If you're not familiar with these concepts, I encourage you to first read Elhage et al., 2021.

What this post is not about

This post is not about the linear representation hypothesis---roughly, that high-level concepts can empirically be intervened upon through additive changes. Nor is it about about superposition or polysemanticity. We're just interested in clarity of thought around the Transformer architecture.

The Residual Stream

By the residual stream, we mean the sequence of hidden states of a token as each layer processes it. For example, the residual stream for the $i$-th token in the $\ell$-th layer is given by:

\begin{align} &h^{(0)}_i = E w_i\\ &\tilde{h}^{(\ell)}_i = h^{(\ell-1)}_i + \text{MLP}(h^{(\ell-1)}_i)\\ &h^{(\ell)}_i = \tilde{h}^{(\ell)}_i + \text{Attn}(\tilde{h}^{(\ell)}_{1:i})_i \end{align}
where $\tilde{h}^{(\ell)}_i$ is the residual stream after the MLP contribution from the $\ell$-th layer, and $h^{(\ell)}_i$ is the residual stream after the attention contribution from the $\ell$-th layer, and $Ew_i$ is the embedding matrix indexed at word $w_i$. So, each sublayer of the Transformer block- both the MLP and the attention- adds a vector to the residual stream.
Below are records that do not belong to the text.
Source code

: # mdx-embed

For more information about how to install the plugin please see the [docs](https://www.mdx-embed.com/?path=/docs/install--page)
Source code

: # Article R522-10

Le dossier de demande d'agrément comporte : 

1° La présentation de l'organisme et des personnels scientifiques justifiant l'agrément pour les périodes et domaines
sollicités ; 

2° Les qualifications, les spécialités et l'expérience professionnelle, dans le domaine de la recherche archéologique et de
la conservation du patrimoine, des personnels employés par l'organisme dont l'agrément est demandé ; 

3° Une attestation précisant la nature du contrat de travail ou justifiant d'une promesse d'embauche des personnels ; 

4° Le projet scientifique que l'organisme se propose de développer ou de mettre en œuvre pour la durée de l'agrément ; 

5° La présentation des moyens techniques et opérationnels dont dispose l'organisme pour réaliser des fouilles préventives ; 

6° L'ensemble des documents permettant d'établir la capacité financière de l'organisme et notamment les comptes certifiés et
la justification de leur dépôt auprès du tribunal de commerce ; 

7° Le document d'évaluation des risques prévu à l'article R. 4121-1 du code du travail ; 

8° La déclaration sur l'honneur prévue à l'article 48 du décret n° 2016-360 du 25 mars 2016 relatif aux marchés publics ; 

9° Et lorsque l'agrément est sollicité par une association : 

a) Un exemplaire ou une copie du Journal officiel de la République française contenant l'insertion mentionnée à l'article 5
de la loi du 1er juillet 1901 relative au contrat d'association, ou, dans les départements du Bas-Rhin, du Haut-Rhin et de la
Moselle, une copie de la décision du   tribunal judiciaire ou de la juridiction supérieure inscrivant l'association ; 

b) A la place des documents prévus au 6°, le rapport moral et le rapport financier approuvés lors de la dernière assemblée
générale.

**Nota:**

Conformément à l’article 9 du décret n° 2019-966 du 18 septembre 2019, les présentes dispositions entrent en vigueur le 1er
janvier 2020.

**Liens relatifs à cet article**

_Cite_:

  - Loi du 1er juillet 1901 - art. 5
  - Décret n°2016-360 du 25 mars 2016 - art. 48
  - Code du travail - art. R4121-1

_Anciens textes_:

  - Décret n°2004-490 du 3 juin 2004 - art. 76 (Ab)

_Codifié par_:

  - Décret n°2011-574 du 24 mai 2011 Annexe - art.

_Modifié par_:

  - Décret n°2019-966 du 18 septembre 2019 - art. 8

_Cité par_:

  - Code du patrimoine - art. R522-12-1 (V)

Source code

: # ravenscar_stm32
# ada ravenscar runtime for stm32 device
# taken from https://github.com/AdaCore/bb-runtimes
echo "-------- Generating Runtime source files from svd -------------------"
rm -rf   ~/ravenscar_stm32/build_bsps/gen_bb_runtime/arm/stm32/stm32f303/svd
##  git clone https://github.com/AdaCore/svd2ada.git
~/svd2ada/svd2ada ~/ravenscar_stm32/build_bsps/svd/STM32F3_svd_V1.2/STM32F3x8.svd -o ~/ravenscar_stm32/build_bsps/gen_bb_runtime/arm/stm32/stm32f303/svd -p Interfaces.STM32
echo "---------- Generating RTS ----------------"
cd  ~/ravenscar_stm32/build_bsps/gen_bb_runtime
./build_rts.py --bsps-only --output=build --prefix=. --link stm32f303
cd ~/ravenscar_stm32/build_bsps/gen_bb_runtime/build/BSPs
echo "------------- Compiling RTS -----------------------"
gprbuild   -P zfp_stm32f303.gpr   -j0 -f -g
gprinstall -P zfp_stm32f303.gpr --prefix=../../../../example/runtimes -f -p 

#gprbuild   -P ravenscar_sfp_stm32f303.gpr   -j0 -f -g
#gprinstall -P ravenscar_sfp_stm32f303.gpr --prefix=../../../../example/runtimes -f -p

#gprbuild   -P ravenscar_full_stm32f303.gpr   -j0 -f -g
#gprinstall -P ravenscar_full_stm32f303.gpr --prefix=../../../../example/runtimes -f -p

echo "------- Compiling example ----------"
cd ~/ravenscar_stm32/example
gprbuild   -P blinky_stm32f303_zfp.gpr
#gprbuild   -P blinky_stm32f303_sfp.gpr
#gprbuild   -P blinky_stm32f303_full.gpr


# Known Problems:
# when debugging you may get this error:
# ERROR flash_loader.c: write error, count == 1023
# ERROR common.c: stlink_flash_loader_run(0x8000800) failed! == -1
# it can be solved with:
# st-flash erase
What is the residual stream linear with respect to?

If I take a late-layer activation $h^{(\ell)}_i$, I can write it out as a sum of all contributions from all previous layers:
\begin{align} h^{(\ell)}_i = \sum_{j=1}^{\ell} \left( \text{MLP}(h^{(j-1)}_i) + \text{Attn}(\tilde{h}^{(j)}_{1:i})_i\right) \end{align}

This is a linear combination of the contributions from all previous layers, with all weights $1$. We could write this as linear operation with a tensor $\mathcal{H}\in\mathbb{R}^{d\times 2\ell}$ which is the result of stacking all the sublayers, and $\mathbf{1}^{2\ell}$, a $2\ell$-dimensional vector of 1s. So, $\mathcal{H}$ looks like
\begin{align} \mathcal{H} = \begin{bmatrix} | & | & | & | & & | & | \\ \text{MLP}^{(1)} & \text{Attn}^{(1)}_i & \text{MLP}^{(2)} & \text{Attn}^{(2)}_i & \cdots & \text{MLP}^{(\ell)} & \text{Attn}^{(\ell)}_i \\ | & | & | & | & & | & | \end{bmatrix} \end{align}
and we have
\begin{align} h^{(\ell)}_i = \mathcal{H}\mathbf{1} \end{align}
Ok, so we can write any layer as linear in the previous layers at that index. What leverage does this give us? Well, consider the following intervention that is common in interpretability, both in steering vectors and in sparse autoencoder interventions: an additive intervention:
\begin{align} h'^{(q)}_i \leftarrow h^{(q)}_i + v \end{align}
For layer $\ell>q$ later in the network, does this mean that the way that $h^{(\ell)}$ changes will be predictable somehow? As in:
\begin{align} {\color{#c0392b}{h'^{(\ell)}_i}} \stackrel{?}{=} \mathcal{H}\mathbf{1} + {\color{#c0392b}{v}} \end{align}
Or
\begin{align} {\color{#c0392b}{h'^{(\ell)}_i}} \stackrel{?}{=} \mathcal{H}\mathbf{1} + {\color{#c0392b}f({v})} \end{align}
for some simple $f$? Neither is the case. We no longer have $\mathcal{H}$, because all layers after $q$ have been modified in non-linear ways. This is due to (1) the non-linearity in the MLP, (2) the non-linearity in the layer or RMS norm, and (3) even the attention mechanism drawing information from other indices. But mostly due to (1) and (2). We have
\begin{align} {\color{#c0392b}\mathcal{H}'} = \begin{bmatrix} | & | & | & | & & {\color{#c0392b}|} & {\color{#c0392b}|} & & {\color{#c0392b}|} & {\color{#c0392b}|} \\ \text{MLP}^{(1)} & \text{Attn}^{(1)}_i & \cdots & \text{MLP}^{(q)} & \text{Attn}^{(q)}_i & {\color{#c0392b}\text{MLP}'^{(q+1)}} & {\color{#c0392b}\text{Attn}'^{(q+1)}_i} & \cdots & {\color{#c0392b}\text{MLP}'^{(\ell)}} & {\color{#c0392b}\text{Attn}'^{(\ell)}_i} \\ | & | & | & | & & {\color{#c0392b}|} & {\color{#c0392b}|} & & {\color{#c0392b}|} & {\color{#c0392b}|} \end{bmatrix} \end{align}
Indeed, the way (sub)layer contributions after $h^{(q)}_i$ change reflect their corresponding functions' non-linearity, and the Attention sublayers even read differently from all the other tokens in the sequence! So, the residual stream is linear with respect to all sublayer contributions at that index, but because of the non-linear dependencies between the layers, this doesn't give us any guarantees .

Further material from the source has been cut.